Vested interest on my part: I'm a Meinberg agent :-)
Yes NTP can achieve an end-to-end precision down to approx. 50 us (that's microseconds) of jitter, if you sync a linux "client" on bare metal running Chrony or ntpd, to a Linux-based NTP server disciplined by a GPS, local atomic clock or some such source.
On the machine that has a local GPS (with a PPS interconnect), you will probably see 0-2 microseconds of offset, between the ntpd instance running in the OS, and its PPS refclock driver's input.
Those residual 50 us "end to end over a LAN" are a result of several stages of buffering, variable IRQ latency, other traffic interfering on the LAN and on the computer busses involved and whatnot. 50 us means a LAN with very little traffic. Even just a switch can add some microseconds of jitter - and higher-end switches with complex features add more latency and jitter.
In other words, it can be pretty difficult to achieve those 50 microseconds in your real-world conditions on some practical LAN.
Similarly, those cca <2us of the PPS offset result from just the IRQ latency uncertainty and general bus latency jitter on well behaved PC hardware.
Note that NTP and its implementations ntpd and Chrony certainly measure NTP transaction round-trip time and subtract (add, actually) a half of that round trip, as a measure to filter away the systematic transport latency (one way). They also perform outlier rejection, quorum consensus, syspeer election and any NTP demon filters the responses it gets to its upstream queries. So as others have said, the milliseconds that you see in Ping and Traceroute do not directly offset your local clock. What matters is the variability of transaction round-trip, i.e. other traffic on the path to your upstream NTP server. Ntpq -p is your friend.
A basic GPS receiver for timing use, with a TCXO, can have maybe 100-200 ns of residual jitter+wander on its PPS output. Plenty good enough for NTP, as long as the GPS stays locked. (Holdover performance is not very good with TCXO's.) A quality timing GPS with an OCXO can be well within 100 ns, maybe more like 10-30 ns of residual error (offset from the global UTC).
Note that actual satellites flying overhead and beaming at you through an atmosphere may be a slightly tougher game for the receiver, than benchmarking in a lab with a GPS generator.
PTP is a hammer. You need HW support in the grandmaster, and in the slaves, and in any switches - but if you get all that, residual offsets down to low double digit of nanoseconds are possible. I have personally seen this in ptp4l running with an i210 NIC which has HW support (timestamping with a nanosecond resolution).

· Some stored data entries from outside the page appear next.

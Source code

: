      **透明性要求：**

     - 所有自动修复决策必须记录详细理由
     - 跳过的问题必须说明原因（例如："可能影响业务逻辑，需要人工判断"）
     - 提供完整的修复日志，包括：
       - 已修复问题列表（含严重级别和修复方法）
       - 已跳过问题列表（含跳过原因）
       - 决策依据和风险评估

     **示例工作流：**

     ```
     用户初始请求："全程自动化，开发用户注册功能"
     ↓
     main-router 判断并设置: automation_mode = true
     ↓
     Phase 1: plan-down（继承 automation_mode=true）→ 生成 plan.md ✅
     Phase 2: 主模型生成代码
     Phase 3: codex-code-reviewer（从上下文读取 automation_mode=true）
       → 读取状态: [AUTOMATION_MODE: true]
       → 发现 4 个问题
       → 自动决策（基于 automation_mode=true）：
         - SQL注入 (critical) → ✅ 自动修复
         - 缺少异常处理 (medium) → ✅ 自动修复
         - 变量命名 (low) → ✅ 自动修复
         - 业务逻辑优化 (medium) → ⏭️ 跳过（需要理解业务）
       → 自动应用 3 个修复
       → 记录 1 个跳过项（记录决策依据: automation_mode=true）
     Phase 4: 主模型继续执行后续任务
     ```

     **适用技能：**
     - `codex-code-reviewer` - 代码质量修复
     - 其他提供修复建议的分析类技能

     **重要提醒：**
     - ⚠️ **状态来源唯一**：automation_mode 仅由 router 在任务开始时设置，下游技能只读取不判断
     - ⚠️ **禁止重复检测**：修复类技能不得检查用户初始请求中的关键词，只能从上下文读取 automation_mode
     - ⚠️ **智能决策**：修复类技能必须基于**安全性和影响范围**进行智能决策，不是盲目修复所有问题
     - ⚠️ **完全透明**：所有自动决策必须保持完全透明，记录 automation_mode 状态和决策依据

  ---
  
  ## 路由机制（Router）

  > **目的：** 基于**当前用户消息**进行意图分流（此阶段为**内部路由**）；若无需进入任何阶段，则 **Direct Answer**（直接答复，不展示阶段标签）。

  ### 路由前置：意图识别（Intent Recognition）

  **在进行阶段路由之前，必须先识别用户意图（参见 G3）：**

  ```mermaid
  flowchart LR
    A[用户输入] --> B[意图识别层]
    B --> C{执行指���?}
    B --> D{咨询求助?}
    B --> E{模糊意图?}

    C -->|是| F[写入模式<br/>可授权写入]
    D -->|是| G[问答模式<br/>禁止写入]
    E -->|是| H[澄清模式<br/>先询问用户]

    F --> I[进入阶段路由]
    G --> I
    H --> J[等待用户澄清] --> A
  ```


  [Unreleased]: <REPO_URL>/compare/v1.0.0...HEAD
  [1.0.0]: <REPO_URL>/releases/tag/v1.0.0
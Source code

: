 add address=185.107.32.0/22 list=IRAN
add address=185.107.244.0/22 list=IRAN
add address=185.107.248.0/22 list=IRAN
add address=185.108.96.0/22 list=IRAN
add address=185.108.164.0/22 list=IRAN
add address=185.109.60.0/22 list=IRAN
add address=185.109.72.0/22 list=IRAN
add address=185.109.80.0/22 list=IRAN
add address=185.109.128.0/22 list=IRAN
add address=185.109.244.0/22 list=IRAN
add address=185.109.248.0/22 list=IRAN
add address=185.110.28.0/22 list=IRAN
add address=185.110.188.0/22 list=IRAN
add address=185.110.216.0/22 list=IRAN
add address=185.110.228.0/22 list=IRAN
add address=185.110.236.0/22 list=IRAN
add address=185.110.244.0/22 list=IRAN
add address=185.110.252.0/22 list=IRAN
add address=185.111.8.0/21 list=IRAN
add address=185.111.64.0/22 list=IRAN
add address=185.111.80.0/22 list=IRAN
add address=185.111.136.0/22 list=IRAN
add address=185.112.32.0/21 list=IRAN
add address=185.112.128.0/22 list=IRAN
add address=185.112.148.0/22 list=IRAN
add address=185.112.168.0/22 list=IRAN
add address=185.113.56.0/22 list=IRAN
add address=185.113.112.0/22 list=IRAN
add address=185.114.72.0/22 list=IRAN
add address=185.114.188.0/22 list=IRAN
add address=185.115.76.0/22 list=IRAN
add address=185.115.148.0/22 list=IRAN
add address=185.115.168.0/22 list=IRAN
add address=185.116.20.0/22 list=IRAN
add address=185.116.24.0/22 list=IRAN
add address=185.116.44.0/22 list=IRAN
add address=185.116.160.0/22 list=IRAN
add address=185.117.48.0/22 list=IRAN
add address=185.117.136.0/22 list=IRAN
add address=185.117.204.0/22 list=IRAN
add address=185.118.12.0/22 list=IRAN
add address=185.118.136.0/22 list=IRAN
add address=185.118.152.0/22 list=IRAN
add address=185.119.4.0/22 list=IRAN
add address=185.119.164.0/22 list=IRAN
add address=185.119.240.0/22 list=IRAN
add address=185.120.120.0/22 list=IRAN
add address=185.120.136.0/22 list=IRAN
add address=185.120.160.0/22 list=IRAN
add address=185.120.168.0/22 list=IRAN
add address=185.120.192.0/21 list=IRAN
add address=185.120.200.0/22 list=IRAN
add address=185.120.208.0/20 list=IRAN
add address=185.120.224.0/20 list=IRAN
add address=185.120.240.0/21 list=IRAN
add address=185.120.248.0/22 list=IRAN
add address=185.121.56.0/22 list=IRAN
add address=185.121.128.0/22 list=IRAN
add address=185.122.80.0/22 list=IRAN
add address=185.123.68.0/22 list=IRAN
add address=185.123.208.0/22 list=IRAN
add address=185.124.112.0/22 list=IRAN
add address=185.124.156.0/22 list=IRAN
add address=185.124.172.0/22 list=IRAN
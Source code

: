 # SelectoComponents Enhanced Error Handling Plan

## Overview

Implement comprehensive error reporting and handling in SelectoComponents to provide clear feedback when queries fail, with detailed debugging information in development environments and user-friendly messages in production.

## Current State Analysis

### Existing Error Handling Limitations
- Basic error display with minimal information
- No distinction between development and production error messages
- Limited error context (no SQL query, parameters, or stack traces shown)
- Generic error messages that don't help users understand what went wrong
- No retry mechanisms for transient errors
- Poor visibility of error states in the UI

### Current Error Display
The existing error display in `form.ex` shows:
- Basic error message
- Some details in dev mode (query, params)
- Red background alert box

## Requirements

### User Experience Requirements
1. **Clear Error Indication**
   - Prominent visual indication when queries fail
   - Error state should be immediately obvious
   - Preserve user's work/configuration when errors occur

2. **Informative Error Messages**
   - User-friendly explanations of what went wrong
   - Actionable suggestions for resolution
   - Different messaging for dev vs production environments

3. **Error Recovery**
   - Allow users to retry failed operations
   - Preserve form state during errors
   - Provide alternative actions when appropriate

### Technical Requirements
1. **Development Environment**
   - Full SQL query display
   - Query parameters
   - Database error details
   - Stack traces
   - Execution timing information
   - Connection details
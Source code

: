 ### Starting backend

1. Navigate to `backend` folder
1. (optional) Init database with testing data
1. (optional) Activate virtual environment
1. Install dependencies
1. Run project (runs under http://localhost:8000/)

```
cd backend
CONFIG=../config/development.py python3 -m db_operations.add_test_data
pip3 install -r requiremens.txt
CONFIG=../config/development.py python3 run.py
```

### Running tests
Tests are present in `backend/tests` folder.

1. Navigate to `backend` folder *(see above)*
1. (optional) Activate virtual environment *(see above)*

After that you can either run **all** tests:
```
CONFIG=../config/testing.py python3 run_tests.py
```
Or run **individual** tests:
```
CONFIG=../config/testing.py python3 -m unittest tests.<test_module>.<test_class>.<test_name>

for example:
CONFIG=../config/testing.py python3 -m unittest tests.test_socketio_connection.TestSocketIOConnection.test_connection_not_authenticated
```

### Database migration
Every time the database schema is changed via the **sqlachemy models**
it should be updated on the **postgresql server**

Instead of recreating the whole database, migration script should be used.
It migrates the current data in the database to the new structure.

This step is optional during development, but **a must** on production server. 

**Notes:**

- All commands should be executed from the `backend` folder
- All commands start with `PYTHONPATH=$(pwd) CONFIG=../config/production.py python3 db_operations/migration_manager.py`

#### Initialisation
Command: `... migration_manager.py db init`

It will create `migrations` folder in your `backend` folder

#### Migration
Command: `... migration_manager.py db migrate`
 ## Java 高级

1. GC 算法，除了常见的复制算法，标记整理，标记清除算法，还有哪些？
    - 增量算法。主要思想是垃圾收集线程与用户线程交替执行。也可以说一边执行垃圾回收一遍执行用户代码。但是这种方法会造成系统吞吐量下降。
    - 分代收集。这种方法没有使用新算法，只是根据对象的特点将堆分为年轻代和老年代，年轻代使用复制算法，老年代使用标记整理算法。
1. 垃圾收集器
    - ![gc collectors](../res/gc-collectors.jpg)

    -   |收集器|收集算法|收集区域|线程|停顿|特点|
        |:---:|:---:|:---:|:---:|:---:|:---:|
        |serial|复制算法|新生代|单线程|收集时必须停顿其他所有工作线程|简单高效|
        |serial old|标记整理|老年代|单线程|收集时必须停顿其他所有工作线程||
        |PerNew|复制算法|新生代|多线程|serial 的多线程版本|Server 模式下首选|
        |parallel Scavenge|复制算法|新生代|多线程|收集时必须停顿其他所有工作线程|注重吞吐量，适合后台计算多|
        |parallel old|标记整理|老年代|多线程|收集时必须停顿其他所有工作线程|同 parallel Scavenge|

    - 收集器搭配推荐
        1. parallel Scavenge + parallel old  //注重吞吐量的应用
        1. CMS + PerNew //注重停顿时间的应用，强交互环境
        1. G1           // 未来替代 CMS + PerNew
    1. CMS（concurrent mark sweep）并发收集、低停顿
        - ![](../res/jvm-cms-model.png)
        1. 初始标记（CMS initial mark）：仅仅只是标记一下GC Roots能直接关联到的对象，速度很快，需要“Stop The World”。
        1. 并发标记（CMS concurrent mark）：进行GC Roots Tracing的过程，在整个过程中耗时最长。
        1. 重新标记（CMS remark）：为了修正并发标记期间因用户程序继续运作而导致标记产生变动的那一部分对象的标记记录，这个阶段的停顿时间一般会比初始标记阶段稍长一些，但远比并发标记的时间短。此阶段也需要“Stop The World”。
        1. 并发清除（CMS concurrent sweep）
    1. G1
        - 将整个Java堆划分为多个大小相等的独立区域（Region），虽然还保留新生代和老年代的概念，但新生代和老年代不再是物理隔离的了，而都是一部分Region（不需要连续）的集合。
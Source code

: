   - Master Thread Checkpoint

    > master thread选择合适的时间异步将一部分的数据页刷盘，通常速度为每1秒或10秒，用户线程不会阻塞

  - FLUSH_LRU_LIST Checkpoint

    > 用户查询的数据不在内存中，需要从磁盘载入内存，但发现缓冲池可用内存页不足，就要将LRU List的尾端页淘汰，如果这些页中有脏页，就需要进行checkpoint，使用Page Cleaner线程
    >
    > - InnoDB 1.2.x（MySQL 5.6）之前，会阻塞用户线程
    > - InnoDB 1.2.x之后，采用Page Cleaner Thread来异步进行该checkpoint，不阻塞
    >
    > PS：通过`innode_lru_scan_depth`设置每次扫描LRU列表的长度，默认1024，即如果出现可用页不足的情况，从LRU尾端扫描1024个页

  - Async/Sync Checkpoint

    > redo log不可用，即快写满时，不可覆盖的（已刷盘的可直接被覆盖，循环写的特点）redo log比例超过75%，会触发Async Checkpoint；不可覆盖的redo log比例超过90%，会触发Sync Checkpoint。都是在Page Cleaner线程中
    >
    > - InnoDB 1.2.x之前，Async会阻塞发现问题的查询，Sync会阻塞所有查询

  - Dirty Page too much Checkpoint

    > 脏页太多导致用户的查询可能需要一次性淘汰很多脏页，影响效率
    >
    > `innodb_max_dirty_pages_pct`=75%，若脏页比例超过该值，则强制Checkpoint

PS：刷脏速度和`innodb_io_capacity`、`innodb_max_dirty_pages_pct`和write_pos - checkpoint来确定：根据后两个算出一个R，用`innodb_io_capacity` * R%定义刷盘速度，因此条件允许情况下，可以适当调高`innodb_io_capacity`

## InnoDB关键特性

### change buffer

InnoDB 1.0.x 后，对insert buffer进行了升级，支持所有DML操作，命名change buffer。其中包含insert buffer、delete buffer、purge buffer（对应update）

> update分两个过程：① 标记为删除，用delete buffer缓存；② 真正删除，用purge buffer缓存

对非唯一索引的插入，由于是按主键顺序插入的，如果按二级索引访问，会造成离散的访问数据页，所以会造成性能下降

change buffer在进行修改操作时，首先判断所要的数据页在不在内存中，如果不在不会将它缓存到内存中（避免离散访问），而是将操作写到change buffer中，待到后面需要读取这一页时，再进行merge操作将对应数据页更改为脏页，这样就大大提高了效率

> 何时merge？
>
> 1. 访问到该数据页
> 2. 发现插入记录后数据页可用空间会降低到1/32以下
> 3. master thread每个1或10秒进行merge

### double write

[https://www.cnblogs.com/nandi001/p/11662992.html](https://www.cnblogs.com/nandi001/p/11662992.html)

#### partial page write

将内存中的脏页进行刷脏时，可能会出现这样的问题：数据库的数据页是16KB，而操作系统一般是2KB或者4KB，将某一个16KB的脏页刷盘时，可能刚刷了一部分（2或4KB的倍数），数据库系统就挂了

The i210 chip is a wonder. It has 4 general-purpose pins that can be used to input or output a PPS signal. The reference Intel addon NIC board with i210 (and its OEM versions from several big vendors) comes equipped with a pin header that gives you access to at least 2 of those GPIO pins (SDP's they're called by Intel). Apart from implementing a PTP grandmaster port, the PPS input can be leveraged for precise timestamping in packet capture. You need a precise source of PPS and a custom piece of software to run a servo loop, fine-tuning the i210's PHC to the ext.PPS. On my test rig, this resulted in single digit ns (per 1 s iteration) of residual offset. This is the precision that you then get in your capture timestamps, if you run a recent tcpdump or wireshark on a modern Linux kernel (all the software needs support for nanosecond-level resolution). Better yet: I went all the way and built a simple PLL synth to produce 25 MHz for the NIC clocks, locked to a precise upstream 10MHz reference. After that, the residual offset in the servo loop of my packet capture rig dropped to a clean 0 (a proof that my 10 MHz reference is phase-synchronous with the PPS from that same GPS box).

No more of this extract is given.